> [TASK REQUIREMENTS]: Filter the records for lines holding the string "License".

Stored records
########

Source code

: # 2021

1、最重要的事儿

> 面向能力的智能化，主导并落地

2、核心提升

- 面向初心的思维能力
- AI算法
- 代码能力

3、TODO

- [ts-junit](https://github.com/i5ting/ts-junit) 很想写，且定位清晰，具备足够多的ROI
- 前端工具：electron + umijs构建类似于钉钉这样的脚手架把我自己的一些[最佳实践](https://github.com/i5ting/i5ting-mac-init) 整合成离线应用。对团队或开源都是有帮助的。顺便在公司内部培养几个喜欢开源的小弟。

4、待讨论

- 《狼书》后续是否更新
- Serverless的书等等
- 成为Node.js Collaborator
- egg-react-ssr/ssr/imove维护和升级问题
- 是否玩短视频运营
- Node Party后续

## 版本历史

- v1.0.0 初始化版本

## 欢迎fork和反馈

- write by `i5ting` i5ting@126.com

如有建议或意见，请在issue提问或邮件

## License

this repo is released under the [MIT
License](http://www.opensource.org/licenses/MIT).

########

> [EXERCISE ANSWER]:
## License
License](http://www.opensource.org/licenses/MIT).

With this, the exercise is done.